::: Information shown :::

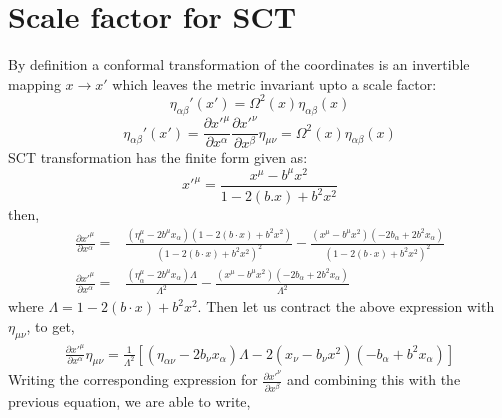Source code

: \documentclass[]{article}
\numberwithin{equation}{section}
\begin{document}
\section{Scale factor for SCT}
By definition a conformal transformation of the coordinates is an invertible mapping $x\rightarrow x'$ which leaves the metric invariant upto a scale factor:
\begin{equation}
 \eta_{\alpha\beta}'(x') = \Omega^2(x) \eta_{\alpha\beta}(x)
\end{equation}
\begin{equation}
\eta_{\alpha\beta}'(x') =\frac{\partial {x'}^\mu}{\partial {x}^\alpha}\frac{\partial {x'}^\nu}{\partial {x}^\beta}\eta_{\mu\nu}= \Omega^2(x) \eta_{\alpha\beta}(x)
\end{equation}
SCT transformation has the finite form given as:
\begin{equation}
{x'}^{\mu} = \frac{x^{\mu}-b^{\mu}x^2}{1-2(b.x)+b^2x^2}
\end{equation}
then,
\begin{align}
    \frac{\partial {x'}^\mu}{\partial {x}^\alpha}=&\frac{(\eta^\mu_\alpha-2 b^\mu x_\alpha)(1-2(b\cdot x)+b^2x^2)}{(1-2(b\cdot x)+b^2x^2)^2}-\frac{(x^\mu-b^\mu x^2)(-2 b_\alpha+2 b^2 x_\alpha)}{\left ( 1-2(b\cdot x)+b^2x^2\right )^2}\\
    \frac{\partial {x'}^\mu}{\partial {x}^\alpha}=&\frac{(\eta^\mu_\alpha-2 b^\mu x_\alpha)\Lambda}{\Lambda^2}-\frac{(x^\mu-b^\mu x^2)(-2 b_\alpha+2 b^2 x_\alpha)}{\Lambda^2}
\end{align}
where $\Lambda= 1-2(b\cdot x)+b^2x^2$. Then let us contract the above expression with $\eta_{\mu\nu}$, to get,
\begin{align}
    \frac{\partial {x'}^\mu}{\partial {x}^\alpha}\eta_{\mu\nu}=\frac{1}{\Lambda^2}\left[(\eta_{\alpha\nu}-2 b_\nu x_\alpha)\Lambda-2(x_\nu-b_\nu x^2)(- b_\alpha+ b^2 x_\alpha)\right]
\end{align}
Writing the corresponding expression for $\frac{\partial {x'}^\nu}{\partial {x}^\beta}$ and combining this with the previous equation, we are able to write,
\end{document}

:::

:: What to do ::
For the word "factor", go through the records and show each line that carries it.

:: Answer to the problem ::
\section{Scale factor for SCT}
By definition a conformal transformation of the coordinates is an invertible mapping $x\rightarrow x'$ which leaves the metric invariant upto a scale factor:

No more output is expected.